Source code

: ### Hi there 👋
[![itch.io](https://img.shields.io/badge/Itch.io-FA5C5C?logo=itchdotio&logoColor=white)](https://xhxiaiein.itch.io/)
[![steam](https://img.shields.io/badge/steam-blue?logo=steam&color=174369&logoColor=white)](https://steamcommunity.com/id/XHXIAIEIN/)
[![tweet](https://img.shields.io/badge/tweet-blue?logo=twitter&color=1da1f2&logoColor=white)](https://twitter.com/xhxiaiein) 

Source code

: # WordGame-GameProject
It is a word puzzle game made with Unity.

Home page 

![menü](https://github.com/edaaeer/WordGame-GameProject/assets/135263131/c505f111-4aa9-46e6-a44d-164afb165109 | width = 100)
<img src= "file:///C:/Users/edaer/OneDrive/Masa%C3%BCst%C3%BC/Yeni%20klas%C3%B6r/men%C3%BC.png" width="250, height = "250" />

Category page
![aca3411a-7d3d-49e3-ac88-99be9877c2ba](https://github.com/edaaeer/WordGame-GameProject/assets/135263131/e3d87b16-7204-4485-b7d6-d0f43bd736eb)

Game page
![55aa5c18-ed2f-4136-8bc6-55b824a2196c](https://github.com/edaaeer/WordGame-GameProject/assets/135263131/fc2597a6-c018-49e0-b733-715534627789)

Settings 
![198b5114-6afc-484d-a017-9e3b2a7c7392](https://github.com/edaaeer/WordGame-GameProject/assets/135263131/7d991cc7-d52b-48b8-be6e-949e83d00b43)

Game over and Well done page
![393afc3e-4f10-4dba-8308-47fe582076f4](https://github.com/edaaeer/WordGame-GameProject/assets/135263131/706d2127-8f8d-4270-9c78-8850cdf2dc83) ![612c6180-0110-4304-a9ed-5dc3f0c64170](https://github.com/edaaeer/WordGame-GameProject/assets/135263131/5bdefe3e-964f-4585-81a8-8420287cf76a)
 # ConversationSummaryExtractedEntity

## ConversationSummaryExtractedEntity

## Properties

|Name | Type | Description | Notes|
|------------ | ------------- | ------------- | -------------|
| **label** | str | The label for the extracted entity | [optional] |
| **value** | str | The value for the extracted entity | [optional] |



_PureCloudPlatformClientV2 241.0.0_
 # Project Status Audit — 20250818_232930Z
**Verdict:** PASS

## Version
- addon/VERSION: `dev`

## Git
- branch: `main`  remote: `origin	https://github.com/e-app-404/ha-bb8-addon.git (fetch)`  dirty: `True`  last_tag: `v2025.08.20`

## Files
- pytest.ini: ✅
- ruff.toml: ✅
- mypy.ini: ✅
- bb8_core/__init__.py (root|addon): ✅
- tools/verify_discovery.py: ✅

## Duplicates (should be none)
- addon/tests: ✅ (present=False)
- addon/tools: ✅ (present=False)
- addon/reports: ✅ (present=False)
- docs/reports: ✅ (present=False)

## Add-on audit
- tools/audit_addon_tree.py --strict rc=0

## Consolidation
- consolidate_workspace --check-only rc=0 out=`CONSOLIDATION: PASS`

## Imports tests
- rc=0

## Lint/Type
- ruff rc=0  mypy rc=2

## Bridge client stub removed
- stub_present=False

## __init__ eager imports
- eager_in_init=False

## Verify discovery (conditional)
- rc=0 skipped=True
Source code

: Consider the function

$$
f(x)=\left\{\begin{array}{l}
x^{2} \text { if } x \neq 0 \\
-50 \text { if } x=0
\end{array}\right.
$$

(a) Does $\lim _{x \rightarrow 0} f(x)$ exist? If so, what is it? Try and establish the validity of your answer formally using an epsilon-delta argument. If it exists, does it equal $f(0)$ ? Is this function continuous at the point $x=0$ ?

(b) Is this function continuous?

◇ ◇ ◇ ◇

From the listing above, return the lines starting at the one with "## Add-on audit" and ending at the one with "- eager_in_init=False", both kept, exactly as they appear and nothing more.

## Add-on audit
- tools/audit_addon_tree.py --strict rc=0

## Consolidation
- consolidate_workspace --check-only rc=0 out=`CONSOLIDATION: PASS`

## Imports tests
- rc=0

## Lint/Type
- ruff rc=0  mypy rc=2

## Bridge client stub removed
- stub_present=False

## __init__ eager imports
- eager_in_init=False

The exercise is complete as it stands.